▶ **TASK ITEM**
Pull each line containing "risk" out of the listing below.

▶ **INPUT FOR THIS TASK**
* * * * *

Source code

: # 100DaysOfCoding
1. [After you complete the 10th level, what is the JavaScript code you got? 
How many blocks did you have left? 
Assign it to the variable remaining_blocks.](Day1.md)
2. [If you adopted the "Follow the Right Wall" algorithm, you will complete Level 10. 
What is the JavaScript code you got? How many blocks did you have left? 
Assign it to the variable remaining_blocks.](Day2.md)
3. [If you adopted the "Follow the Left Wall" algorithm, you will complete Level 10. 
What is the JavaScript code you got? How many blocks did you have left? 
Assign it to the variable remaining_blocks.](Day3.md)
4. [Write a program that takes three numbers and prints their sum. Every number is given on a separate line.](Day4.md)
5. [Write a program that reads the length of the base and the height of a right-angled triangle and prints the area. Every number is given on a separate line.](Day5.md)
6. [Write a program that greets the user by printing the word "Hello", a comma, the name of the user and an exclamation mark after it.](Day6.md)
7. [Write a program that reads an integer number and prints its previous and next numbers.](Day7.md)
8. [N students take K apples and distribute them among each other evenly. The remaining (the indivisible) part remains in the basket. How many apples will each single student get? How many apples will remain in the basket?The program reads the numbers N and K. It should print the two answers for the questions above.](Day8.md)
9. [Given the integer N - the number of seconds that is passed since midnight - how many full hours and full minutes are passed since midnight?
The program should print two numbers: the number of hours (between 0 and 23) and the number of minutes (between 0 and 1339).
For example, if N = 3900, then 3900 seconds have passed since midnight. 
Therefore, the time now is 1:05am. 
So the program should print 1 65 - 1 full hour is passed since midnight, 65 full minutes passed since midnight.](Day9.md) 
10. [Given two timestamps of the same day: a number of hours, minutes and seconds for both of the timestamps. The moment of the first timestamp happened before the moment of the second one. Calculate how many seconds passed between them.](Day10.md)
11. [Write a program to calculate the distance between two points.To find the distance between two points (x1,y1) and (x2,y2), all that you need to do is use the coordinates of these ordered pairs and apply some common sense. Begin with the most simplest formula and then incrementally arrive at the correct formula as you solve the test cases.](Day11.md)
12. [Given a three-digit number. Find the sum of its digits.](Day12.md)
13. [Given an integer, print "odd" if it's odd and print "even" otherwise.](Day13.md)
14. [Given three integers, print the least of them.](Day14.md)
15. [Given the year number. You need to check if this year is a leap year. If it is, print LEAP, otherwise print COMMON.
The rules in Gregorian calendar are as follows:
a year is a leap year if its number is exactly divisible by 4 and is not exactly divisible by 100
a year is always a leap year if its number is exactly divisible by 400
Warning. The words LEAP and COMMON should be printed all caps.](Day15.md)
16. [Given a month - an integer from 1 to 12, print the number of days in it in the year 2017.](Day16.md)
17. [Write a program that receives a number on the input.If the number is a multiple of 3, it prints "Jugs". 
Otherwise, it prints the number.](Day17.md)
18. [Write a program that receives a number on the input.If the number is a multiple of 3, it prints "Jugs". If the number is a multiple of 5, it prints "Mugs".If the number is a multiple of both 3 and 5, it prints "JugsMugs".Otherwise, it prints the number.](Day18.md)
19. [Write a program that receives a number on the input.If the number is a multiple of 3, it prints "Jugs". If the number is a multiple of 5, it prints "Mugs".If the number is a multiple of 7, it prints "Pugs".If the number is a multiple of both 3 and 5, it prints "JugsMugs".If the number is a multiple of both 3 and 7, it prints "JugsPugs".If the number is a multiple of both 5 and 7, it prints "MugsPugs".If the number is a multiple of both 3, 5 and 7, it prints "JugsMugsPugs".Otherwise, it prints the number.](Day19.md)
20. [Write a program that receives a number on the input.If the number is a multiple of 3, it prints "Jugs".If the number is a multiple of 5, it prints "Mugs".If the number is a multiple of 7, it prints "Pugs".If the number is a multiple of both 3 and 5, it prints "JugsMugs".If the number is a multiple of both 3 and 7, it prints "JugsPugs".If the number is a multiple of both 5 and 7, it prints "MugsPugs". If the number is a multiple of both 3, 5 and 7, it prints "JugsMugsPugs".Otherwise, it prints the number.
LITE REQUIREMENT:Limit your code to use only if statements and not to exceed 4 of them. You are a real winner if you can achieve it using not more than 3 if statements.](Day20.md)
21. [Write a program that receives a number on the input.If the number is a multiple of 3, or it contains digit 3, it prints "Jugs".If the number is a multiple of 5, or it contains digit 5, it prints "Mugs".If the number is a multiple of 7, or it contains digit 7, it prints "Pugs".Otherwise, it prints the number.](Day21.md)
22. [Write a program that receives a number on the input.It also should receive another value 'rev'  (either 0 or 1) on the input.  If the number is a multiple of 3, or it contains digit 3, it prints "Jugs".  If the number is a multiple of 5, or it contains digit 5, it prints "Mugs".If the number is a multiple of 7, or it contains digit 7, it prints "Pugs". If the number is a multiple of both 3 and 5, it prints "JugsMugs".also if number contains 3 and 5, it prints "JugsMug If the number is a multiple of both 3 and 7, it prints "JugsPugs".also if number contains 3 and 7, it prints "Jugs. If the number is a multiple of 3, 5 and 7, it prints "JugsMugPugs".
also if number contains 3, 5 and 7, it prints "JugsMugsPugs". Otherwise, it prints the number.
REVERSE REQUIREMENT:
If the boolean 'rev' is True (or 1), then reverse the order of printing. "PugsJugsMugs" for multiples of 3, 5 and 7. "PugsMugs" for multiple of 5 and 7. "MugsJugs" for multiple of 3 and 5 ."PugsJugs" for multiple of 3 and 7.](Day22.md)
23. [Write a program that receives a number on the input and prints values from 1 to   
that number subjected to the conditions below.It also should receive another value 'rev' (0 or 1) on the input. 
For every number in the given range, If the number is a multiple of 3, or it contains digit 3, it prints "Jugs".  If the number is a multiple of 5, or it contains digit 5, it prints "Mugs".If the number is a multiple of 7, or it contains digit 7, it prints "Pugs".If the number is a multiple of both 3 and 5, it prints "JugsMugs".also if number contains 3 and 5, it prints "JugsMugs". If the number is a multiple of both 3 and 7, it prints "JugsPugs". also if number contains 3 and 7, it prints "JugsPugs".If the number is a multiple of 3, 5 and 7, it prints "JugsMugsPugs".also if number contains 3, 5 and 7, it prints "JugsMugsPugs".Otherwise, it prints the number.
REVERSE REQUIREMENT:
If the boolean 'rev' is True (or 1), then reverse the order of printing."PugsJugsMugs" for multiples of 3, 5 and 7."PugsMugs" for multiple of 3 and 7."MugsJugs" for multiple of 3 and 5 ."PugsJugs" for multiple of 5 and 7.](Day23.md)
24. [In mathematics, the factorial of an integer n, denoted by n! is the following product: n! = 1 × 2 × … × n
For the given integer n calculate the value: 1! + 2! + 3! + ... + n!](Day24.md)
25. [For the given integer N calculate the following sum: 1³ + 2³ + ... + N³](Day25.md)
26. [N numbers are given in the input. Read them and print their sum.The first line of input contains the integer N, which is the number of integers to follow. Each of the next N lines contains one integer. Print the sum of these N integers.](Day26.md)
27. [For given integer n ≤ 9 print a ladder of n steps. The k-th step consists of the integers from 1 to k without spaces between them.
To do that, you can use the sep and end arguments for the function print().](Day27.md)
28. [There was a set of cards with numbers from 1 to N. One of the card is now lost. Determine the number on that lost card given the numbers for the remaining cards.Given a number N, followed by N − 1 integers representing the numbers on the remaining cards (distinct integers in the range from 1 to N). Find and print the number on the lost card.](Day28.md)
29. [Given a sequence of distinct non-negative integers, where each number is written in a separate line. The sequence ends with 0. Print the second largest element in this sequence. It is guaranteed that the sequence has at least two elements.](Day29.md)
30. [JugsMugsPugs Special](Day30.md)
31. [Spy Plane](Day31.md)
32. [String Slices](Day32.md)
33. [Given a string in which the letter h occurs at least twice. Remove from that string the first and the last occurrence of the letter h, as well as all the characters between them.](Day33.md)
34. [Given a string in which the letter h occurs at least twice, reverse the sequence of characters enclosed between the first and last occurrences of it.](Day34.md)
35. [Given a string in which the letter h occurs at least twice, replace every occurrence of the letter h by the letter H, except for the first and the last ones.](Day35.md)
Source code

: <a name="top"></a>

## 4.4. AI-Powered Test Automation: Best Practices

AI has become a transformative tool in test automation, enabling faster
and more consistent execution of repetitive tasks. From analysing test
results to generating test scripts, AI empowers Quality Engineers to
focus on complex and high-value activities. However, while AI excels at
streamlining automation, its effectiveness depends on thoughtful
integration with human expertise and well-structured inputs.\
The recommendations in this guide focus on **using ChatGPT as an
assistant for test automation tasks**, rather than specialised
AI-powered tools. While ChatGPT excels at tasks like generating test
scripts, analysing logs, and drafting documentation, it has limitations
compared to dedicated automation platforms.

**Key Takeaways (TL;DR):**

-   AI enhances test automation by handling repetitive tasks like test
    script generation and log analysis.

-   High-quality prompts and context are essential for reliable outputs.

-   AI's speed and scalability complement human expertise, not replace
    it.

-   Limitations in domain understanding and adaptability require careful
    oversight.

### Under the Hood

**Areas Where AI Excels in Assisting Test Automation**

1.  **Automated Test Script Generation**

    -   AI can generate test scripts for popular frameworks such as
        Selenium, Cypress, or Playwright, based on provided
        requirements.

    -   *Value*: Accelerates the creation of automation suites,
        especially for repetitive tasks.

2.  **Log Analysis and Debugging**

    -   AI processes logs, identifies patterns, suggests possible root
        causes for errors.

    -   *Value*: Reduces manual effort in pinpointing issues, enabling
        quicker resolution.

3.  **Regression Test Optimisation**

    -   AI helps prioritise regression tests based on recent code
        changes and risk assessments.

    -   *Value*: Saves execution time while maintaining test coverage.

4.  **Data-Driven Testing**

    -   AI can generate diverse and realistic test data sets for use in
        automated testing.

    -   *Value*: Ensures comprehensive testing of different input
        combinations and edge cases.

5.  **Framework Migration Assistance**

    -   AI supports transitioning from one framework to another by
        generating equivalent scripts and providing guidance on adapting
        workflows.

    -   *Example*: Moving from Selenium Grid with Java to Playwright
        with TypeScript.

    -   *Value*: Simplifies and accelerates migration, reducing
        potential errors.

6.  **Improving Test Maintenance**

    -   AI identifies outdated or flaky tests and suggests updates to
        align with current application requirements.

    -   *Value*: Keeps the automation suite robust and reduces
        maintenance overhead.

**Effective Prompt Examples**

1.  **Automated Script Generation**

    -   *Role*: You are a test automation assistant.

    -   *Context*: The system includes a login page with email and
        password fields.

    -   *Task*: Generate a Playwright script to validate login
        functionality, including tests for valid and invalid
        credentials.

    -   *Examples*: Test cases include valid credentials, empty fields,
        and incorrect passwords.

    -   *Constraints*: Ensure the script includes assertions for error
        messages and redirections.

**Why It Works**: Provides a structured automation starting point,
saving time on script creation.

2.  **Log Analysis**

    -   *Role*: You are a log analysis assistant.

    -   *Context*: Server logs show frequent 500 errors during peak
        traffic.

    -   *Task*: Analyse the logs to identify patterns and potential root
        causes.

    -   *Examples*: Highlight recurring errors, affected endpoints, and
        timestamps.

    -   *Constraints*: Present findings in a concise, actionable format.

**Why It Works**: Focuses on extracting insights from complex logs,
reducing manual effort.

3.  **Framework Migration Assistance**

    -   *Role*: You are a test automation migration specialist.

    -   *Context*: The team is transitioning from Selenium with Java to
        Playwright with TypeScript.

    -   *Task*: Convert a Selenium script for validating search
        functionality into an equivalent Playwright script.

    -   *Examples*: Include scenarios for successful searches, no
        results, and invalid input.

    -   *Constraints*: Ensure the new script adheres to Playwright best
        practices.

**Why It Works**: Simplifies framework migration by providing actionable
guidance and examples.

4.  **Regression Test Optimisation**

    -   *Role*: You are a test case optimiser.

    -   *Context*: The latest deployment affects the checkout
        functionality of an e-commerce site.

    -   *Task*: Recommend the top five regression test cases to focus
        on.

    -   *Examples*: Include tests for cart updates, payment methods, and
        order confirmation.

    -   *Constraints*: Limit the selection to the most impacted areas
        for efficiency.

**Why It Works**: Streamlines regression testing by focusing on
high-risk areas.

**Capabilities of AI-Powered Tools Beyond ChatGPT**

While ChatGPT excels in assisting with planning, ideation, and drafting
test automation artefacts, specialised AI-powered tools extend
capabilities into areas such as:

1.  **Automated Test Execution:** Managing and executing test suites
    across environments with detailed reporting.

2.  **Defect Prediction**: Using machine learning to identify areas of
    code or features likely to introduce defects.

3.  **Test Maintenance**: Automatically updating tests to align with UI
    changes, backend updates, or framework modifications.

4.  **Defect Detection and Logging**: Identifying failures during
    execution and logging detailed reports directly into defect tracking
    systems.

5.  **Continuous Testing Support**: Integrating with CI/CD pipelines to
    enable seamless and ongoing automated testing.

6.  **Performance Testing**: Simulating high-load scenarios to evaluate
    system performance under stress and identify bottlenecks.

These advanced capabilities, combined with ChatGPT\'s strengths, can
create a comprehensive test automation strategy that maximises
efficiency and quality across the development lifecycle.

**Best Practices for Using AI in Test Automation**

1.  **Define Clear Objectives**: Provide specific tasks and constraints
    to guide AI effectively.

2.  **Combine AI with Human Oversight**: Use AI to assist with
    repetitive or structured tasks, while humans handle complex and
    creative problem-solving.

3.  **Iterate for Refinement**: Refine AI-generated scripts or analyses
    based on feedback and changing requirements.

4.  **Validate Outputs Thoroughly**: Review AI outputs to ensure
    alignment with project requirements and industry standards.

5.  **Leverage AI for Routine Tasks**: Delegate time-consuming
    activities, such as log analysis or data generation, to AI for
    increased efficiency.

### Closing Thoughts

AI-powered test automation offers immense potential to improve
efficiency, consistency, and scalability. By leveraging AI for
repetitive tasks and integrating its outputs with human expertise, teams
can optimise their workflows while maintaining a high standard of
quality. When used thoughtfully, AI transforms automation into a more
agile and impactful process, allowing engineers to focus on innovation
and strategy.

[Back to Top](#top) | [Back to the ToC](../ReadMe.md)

* * * * *

▶ **FINISHED TASK**
        changes and risk assessments.
high-risk areas.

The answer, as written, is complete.